I've maintained NetworkManager for a while, and routinely use OpenVPN for various things. Pushing nameservers from the openvpn server to the client works as intended, as far as I can tell. If you use the default settings, which I believe are to tunnel everything through the VPN, you will only use the nameservers pushed by your VPN, and if using split tunnelling, you will use any nameservers already defined for you "local" connection, PLUS VPN nameservers.

All this is handled by dnsmasq, and largely depends on what information it is fed. In the case where there are no search domains passed by the VPN server, all we can do is add the nameserver from the VPN as an IP address. In this case, if split tunnelling is enabled, DNS requests may happen on any of the nameservers defined, regardless of whether they come from the ISP, from the VPN, or elsewhere.

If no split-tunnelling is being done; then the VPN nameserver(s) REPLACES the nameserver otherwise set in dnsmasq. Along with the fact that all the traffic is routed through the VPN, this means all the network traffic will happen over the VPN, including DNS requests.
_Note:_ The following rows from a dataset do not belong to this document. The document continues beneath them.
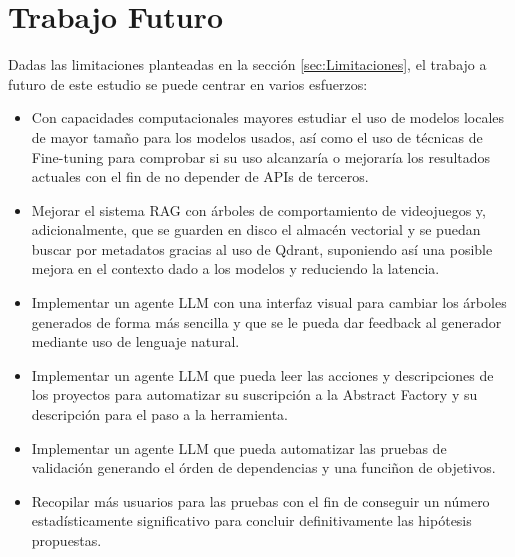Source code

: \section{Trabajo Futuro}
Dadas las limitaciones planteadas en la sección \ref{sec:Limitaciones}, el trabajo a futuro de este estudio se puede centrar en varios esfuerzos:
\begin{itemize}
    \item Con capacidades computacionales mayores estudiar el uso de modelos locales de mayor tamaño para los modelos usados, así como el uso de técnicas de Fine-tuning para comprobar si su uso alcanzaría o mejoraría los resultados actuales con el fin de no depender de APIs de terceros.
    \item Mejorar el sistema RAG con árboles de comportamiento de videojuegos y, adicionalmente, que se guarden en disco el almacén vectorial y se puedan buscar por metadatos gracias al uso de Qdrant, suponiendo así una posible mejora en el contexto dado a los modelos y reduciendo la latencia.
    \item Implementar un agente LLM con una interfaz visual para cambiar los árboles generados de forma más sencilla y que se le pueda dar feedback al generador mediante uso de lenguaje natural.
    \item Implementar un agente LLM que pueda leer las acciones y descripciones de los proyectos para automatizar su suscripción a la Abstract Factory y su descripción para el paso a la herramienta.
    \item Implementar un agente LLM que pueda automatizar las pruebas de validación generando el órden de dependencias y una funciñon de objetivos.
    \item Recopilar más usuarios para las pruebas con el fin de conseguir un número estadísticamente significativo para concluir definitivamente las hipótesis propuestas.
\end{itemize}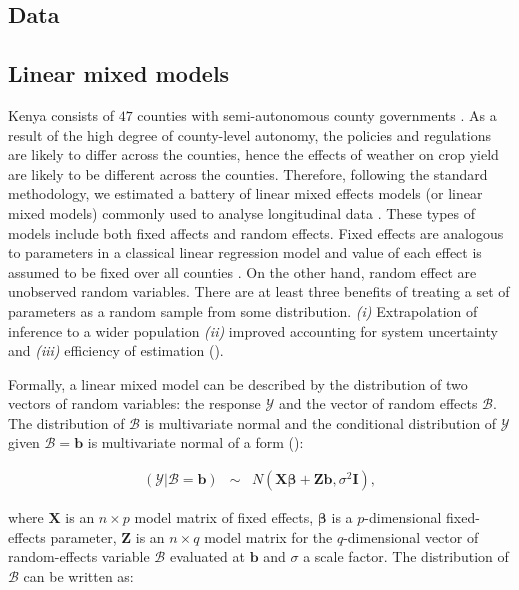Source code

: \documentclass[a4paper,12pt]{article}
\begin{document}
\subsection{Data}

\subsection{Linear mixed models}
\sloppy
Kenya consists of $47$ counties with semi-autonomous county governments  \citep{Barasa2017}. As a result of the high degree of county-level autonomy, the policies and regulations are likely to differ across the counties, hence the effects of weather on crop yield are likely to be different across the counties. Therefore, following the standard methodology, we estimated a battery of linear mixed effects models (or linear mixed models) commonly used to analyse longitudinal data \citep{bates2000mixed}. These types of models include both fixed affects and random effects. Fixed effects are analogous to parameters in a classical linear regression model and value of each effect is assumed to be fixed over all counties \citep{bates2010lme4}. On the other hand, random effect are unobserved random variables. There are at least three benefits of treating a set of parameters as a random sample from some distribution. \textit{(i)} Extrapolation of inference to a wider population \textit{(ii)} improved accounting for system uncertainty and \textit{(iii)} efficiency of estimation (\citealp{KERYch9,KERYch12}).

Formally, a linear mixed model can be described by the distribution of two vectors of random variables: the response $\mathscr{Y}$ and the vector of random effects $\mathscr{B}$. The distribution of $\mathscr{B}$ is multivariate normal and the conditional distribution of $\mathscr{Y}$ given $\mathscr{B}=\mathbf{b}$ is multivariate normal of a form (\citealp{bates2010lme4, KERYch9}):




\begin{equation}\label{MixedGeneral}
\begin{array}{lcl}

(\mathscr{Y}|\mathscr{B}=\mathbf{b})& \sim & \mathit{N}(\mathbf{X}\mathbf{\beta}+\mathbf{Z}\mathbf{b},\sigma^2\mathbf{I}),

\end{array}
\end{equation}

where $\mathbf{X}$ is an $n \times p$ model matrix of fixed effects, $\mathbf{\beta}$ is a $p$-dimensional fixed-effects parameter, $\mathbf{Z}$ is an $n \times q$ model matrix for the $q$-dimensional vector of random-effects variable $\mathscr{B}$ evaluated at $\mathbf{b}$ and $\sigma$ a scale factor. The distribution of $\mathscr{B}$ can be written as: 
\end{document}
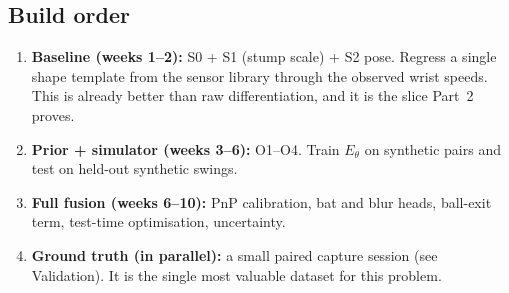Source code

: \documentclass[11pt,a4paper]{article}
\begin{document}
\subsection{Build order}
\begin{enumerate}[label=\textbf{\arabic*.}]
  \item \textbf{Baseline (weeks 1--2):} S0 + S1 (stump scale) + S2 pose. Regress a single shape template from the sensor library through the observed wrist speeds. This is already better than raw differentiation, and it is the slice Part~2 proves.
  \item \textbf{Prior + simulator (weeks 3--6):} O1--O4. Train $E_\theta$ on synthetic pairs and test on held-out synthetic swings.
  \item \textbf{Full fusion (weeks 6--10):} PnP calibration, bat and blur heads, ball-exit term, test-time optimisation, uncertainty.
  \item \textbf{Ground truth (in parallel):} a small paired capture session (see Validation). It is the single most valuable dataset for this problem.
\end{enumerate}
\end{document}

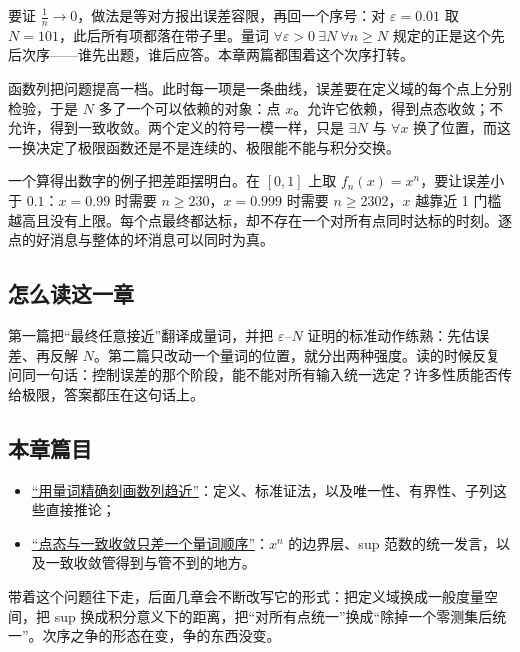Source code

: 要证 \(\frac1n\to0\)，做法是等对方报出误差容限，再回一个序号：对 \(\varepsilon=0.01\) 取 \(N=101\)，此后所有项都落在带子里。量词 \(\forall\varepsilon>0\ \exists N\ \forall n\ge N\) 规定的正是这个先后次序——谁先出题，谁后应答。本章两篇都围着这个次序打转。

函数列把问题提高一档。此时每一项是一条曲线，误差要在定义域的每个点上分别检验，于是 \(N\) 多了一个可以依赖的对象：点 \(x\)。允许它依赖，得到点态收敛；不允许，得到一致收敛。两个定义的符号一模一样，只是 \(\exists N\) 与 \(\forall x\) 换了位置，而这一换决定了极限函数还是不是连续的、极限能不能与积分交换。

一个算得出数字的例子把差距摆明白。在 \([0,1]\) 上取 \(f_n(x)=x^n\)，要让误差小于 \(0.1\)：\(x=0.99\) 时需要 \(n\ge230\)，\(x=0.999\) 时需要 \(n\ge2302\)，\(x\) 越靠近 1 门槛越高且没有上限。每个点最终都达标，却不存在一个对所有点同时达标的时刻。逐点的好消息与整体的坏消息可以同时为真。

\subsection{怎么读这一章}

第一篇把``最终任意接近''翻译成量词，并把 \(\varepsilon\)--\(N\) 证明的标准动作练熟：先估误差、再反解 \(N\)。第二篇只改动一个量词的位置，就分出两种强度。读的时候反复问同一句话：控制误差的那个阶段，能不能对所有输入统一选定？许多性质能否传给极限，答案都压在这句话上。

\subsection{本章篇目}

\begin{itemize}
\tightlist
\item \hyperref[sec:12-Real-Analysis-Support/02-Convergence/01]{``用量词精确刻画数列趋近''}：定义、标准证法，以及唯一性、有界性、子列这些直接推论；
\item \hyperref[sec:12-Real-Analysis-Support/02-Convergence/02]{``点态与一致收敛只差一个量词顺序''}：\(x^n\) 的边界层、sup 范数的统一发言，以及一致收敛管得到与管不到的地方。
\end{itemize}

带着这个问题往下走，后面几章会不断改写它的形式：把定义域换成一般度量空间，把 sup 换成积分意义下的距离，把``对所有点统一''换成``除掉一个零测集后统一''。次序之争的形态在变，争的东西没变。

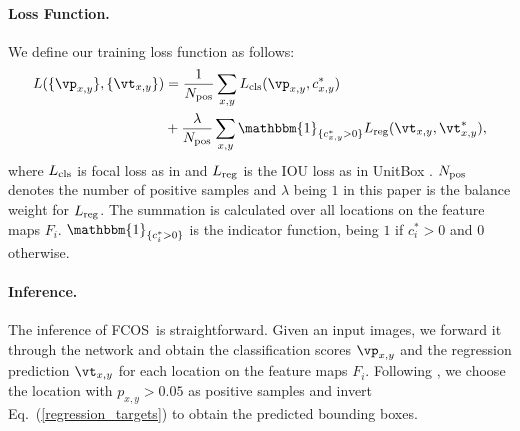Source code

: \documentclass[10pt,twocolumn,letterpaper]{article}
\newcommand{\1}{{\mathbbm{1}}}           %
\def\Ours{{FCNDet}\xspace}
\def\Ours{{FCOS}\xspace}
\begin{document}
%
%
\def\cls{ {\rm cls} }
\def\reg{ {\rm reg} }
\def\pos{ {\rm pos} }


\paragraph{Loss Function.} We define our training loss function as follows:
%
\begin{align} 
\label{loss_function}
    L(\{\vp_{x, y}\}, \{\vt_{x, y}\}) &= \frac{1}{N_{\pos}} \sum_{x, y}{L_{\cls}(\vp_{x, y}, c^*_{x, y})} \nonumber \\
    & + \frac{\lambda}{N_{\pos}}\sum_{{x, y}}{\mathbbm{1}_{\{c^*_{x, y} > 0\}}L_{\reg}(\vt_{x, y}, \vt^*_{x, y})},
\end{align}
%
where $L_{\cls}$ is focal loss as in \cite{lin2017focal} and $L_{\reg}$ is the IOU loss as in UnitBox \cite{yu2016unitbox}.  $N_{\pos}$ denotes the number of positive samples and $\lambda$ being $1$ in this paper is the balance weight for $L_{\reg}$. The summation is calculated  over all locations on the feature maps $F_i$. $\mathbbm{1}_{\{c^*_i > 0\}}$ is the indicator function, being $1$ if $c^*_i > 0$ and $0$ otherwise.



\paragraph{Inference.} The inference of \Ours\ is straightforward. Given an input images, we forward it through the network and obtain the classification 
scores 
%
$\vp_{x, y}$ 
%
and the regression prediction $\vt_{x, y}$ for each location on the feature maps $F_i$. Following \cite{lin2017focal}, we choose the location with $p_{x, y} > 0.05$ as positive samples and invert Eq.~(\ref{regression_targets}) to obtain the predicted bounding boxes.
\end{document}
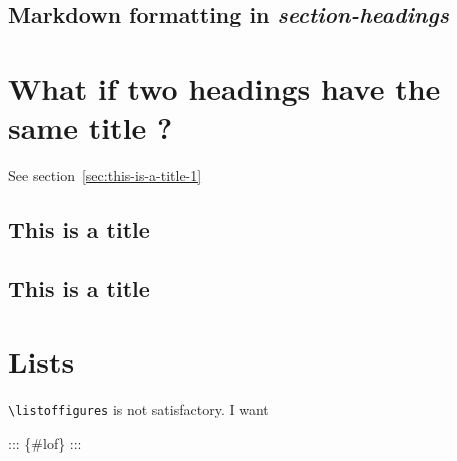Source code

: \documentclass[
]{article}
\newenvironment{Shaded}{}{}
\newcommand{\NormalTok}[1]{#1}
\begin{document}
\subsection{\texorpdfstring{Markdown \textbf{formatting} in
\emph{section-headings}}{Markdown formatting in section-headings}}\label{markdown-formatting-in-section-headings}

\section{What if two headings have the same title
?}\label{what-if-two-headings-have-the-same-title}

See section~\ref{sec:this-is-a-title-1}

\subsection{This is a title}\label{this-is-a-title}

\subsection{This is a title}\label{this-is-a-title-1}

\section{Lists}\label{lists-1}

\texttt{\textbackslash{}listoffigures} is not satisfactory. I want

\begin{Shaded}
\begin{Highlighting}[]
\NormalTok{::: \{\#lof\}}
\NormalTok{:::}
\end{Highlighting}
\end{Shaded}
\end{document}
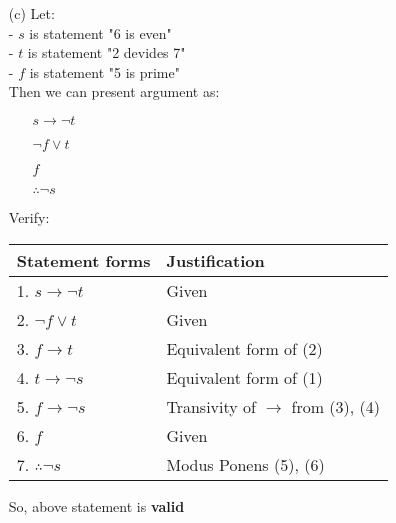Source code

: \begin{enumerate}
    \newpage
    \item[(c)] Let: \\
        - $s$ is statement "6 is even" \\
        - $t$ is statement "2 devides 7" \\
        - $f$ is statement "5 is prime" \\
        Then we can present argument as:
        \begin{enumerate}
            \item[] $s \rightarrow \neg t$
            \item[] $\neg f \lor t$
            \item[] $f$
            \item[] $\therefore \neg s$
        \end{enumerate}
        Verify:
        \begin{table}[hbt!]
            \centering
            \begin{tabular}{|l | l|}
            \hline
            Statement forms & Justification\\ [0.5ex]
            \hline
                1. $s \rightarrow \neg t$ & Given \\
                2. $\neg f \lor t$ & Given \\
                3. $f \rightarrow t$ & Equivalent form of (2) \\
                4. $t \rightarrow \neg s$ & Equivalent form of (1) \\
                5. $f \rightarrow \neg s$ & Transivity of $\rightarrow$ from (3), (4) \\
                6. $f$ & Given \\
                7. $\therefore \neg s$ & Modus Ponens (5), (6) \\
            \hline
            \end{tabular}
        \end{table}
        
        So, above statement is \textbf{valid}


\end{enumerate}
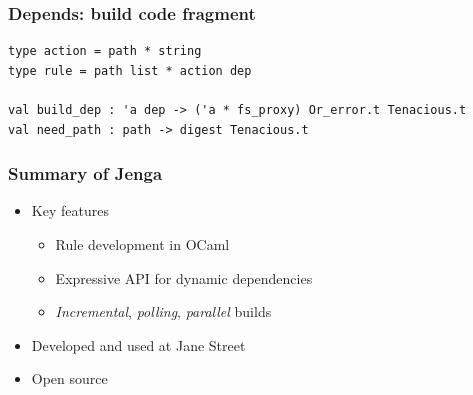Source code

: \documentclass{beamer}
\begin{document}


\begin{frame}[fragile]
\frametitle{Depends: build code fragment}
{\footnotesize
\begin{verbatim}
type action = path * string
type rule = path list * action dep

val build_dep : 'a dep -> ('a * fs_proxy) Or_error.t Tenacious.t
val need_path : path -> digest Tenacious.t

\end{verbatim}}
\end{frame}


% 
% 


\begin{frame}[fragile]
\frametitle{Summary of Jenga}
\begin{itemize}
\item Key features
\begin{itemize}
\item Rule development in OCaml
\item Expressive API for dynamic dependencies
\item {\em Incremental}, {\em polling}, {\em parallel}\/ builds
\end{itemize}
\item Developed and used at Jane Street
\item Open source
\begin{center}
\end{center}
\vskip12pt
\end{itemize}
\end{frame}
\end{document}
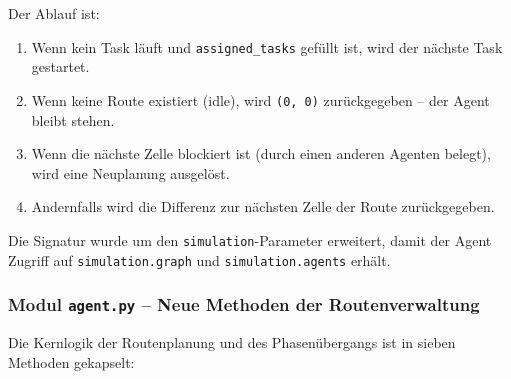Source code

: 

Der Ablauf ist:
\begin{enumerate}
    \item Wenn kein Task läuft und \texttt{assigned\_tasks} gefüllt ist, wird der nächste Task gestartet.
    \item Wenn keine Route existiert (idle), wird \texttt{(0, 0)} zurückgegeben -- der Agent bleibt stehen.
    \item Wenn die nächste Zelle blockiert ist (durch einen anderen Agenten belegt), wird eine Neuplanung ausgelöst.
    \item Andernfalls wird die Differenz zur nächsten Zelle der Route zurückgegeben.
\end{enumerate}

Die Signatur wurde um den \texttt{simulation}-Parameter erweitert, damit der Agent Zugriff auf \texttt{simulation.graph} und \texttt{simulation.agents} erhält.


\subsubsection{Modul \texttt{agent.py} – Neue Methoden der Routenverwaltung}

Die Kernlogik der Routenplanung und des Phasenübergangs ist in sieben Methoden gekapselt:



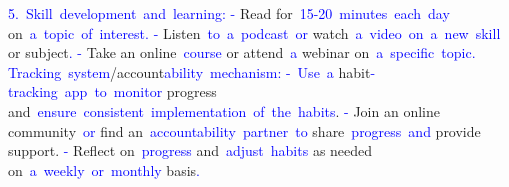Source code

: \documentclass{article}
\begin{document}
\begin{tcolorbox}[colframe=black,colback=white]
{}\textcolor{blue}{5}\textcolor{blue}{.}\textcolor{blue}{~Skill}\textcolor{blue}{~development}\textcolor{blue}{~and}\textcolor{blue}{~learning}\textcolor{blue}{:
}\textcolor{blue}{-} Read for\textcolor{blue}{~}\textcolor{blue}{15}\textcolor{blue}{-}\textcolor{blue}{20}\textcolor{blue}{~minutes}\textcolor{blue}{~each}\textcolor{blue}{~day} on\textcolor{blue}{~a}\textcolor{blue}{~topic}\textcolor{blue}{~of}\textcolor{blue}{~interest}\textcolor{blue}{.
}\textcolor{blue}{-} Listen\textcolor{blue}{~to}\textcolor{blue}{~a}\textcolor{blue}{~podcast}\textcolor{blue}{~or} watch\textcolor{blue}{~a}\textcolor{blue}{~video}\textcolor{blue}{~on}\textcolor{blue}{~a}\textcolor{blue}{~new}\textcolor{blue}{~skill} or subject\textcolor{blue}{.
}\textcolor{blue}{-} Take an online\textcolor{blue}{~course} or attend\textcolor{blue}{~a} webinar on\textcolor{blue}{~a}\textcolor{blue}{~specific}\textcolor{blue}{~topic}\textcolor{blue}{.
}\textcolor{blue}{Tracking}\textcolor{blue}{~system}/account\textcolor{blue}{ability}\textcolor{blue}{~mechanism}\textcolor{blue}{:
}\textcolor{blue}{-}\textcolor{blue}{~Use}\textcolor{blue}{~a} habit\textcolor{blue}{-tracking}\textcolor{blue}{~app}\textcolor{blue}{~to}\textcolor{blue}{~monitor} progress and\textcolor{blue}{~ensure}\textcolor{blue}{~consistent}\textcolor{blue}{~implementation}\textcolor{blue}{~of}\textcolor{blue}{~the}\textcolor{blue}{~habits}.
\textcolor{blue}{-} Join an online community\textcolor{blue}{~or} find an\textcolor{blue}{~accountability}\textcolor{blue}{~partner}\textcolor{blue}{~to} share\textcolor{blue}{~progress}\textcolor{blue}{~and} provide support.
\textcolor{blue}{-} Reflect on\textcolor{blue}{~progress} and\textcolor{blue}{~adjust}\textcolor{blue}{~habits} as needed on\textcolor{blue}{~a}\textcolor{blue}{~weekly}\textcolor{blue}{~or}\textcolor{blue}{~monthly} basis\textcolor{blue}{.}\textcolor{blue}{}
\end{tcolorbox}
\end{document}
You can check in NM, under the connection's IPv4 and IPv6 tabs, behind the "Routes.." button, if "Use this connection only for the resources on its network" checkbox is checked. If you want all traffic to go through the VPN, it *MUST NOT* be checked. If you want to use split tunnelling, then it can, but you should configure your VPN to pass search domains along with the nameservers to ensure they are only used on the right domains.

Things have been working this way at least for a few releases, probably since Trusty (14.04). Bugs happen here and there of course, but we've been fixing them as they popped up. The important thing here is that they need to be well defined, explained so that we really understand what is the issue you're facing, what kind of VPN you use, and how your system (and more importantly your VPN connection) is configured.

Setting up VPNs correctly typically requires a fair amount of understanding of how networks work in general, along with the extra knowledge of what VPNs do exactly. If you're not the person who configured the VPN servers, it's *much* better to ask them to file a bug here to explain the issue in as much detail as possible, and including any non-security-sensitive details about the VPN setup as they can.

Additionally, we've done a "minor" fix in 16.10 (the development release) to avoid leaking search domains (see https://launchpad.net/ubuntu/+source/network-manager/1.2.2-0ubuntu4). If you feel like you've been seeing this, you may want to try out Ubuntu using a live CD to see if the fix provided helps with your particular setup.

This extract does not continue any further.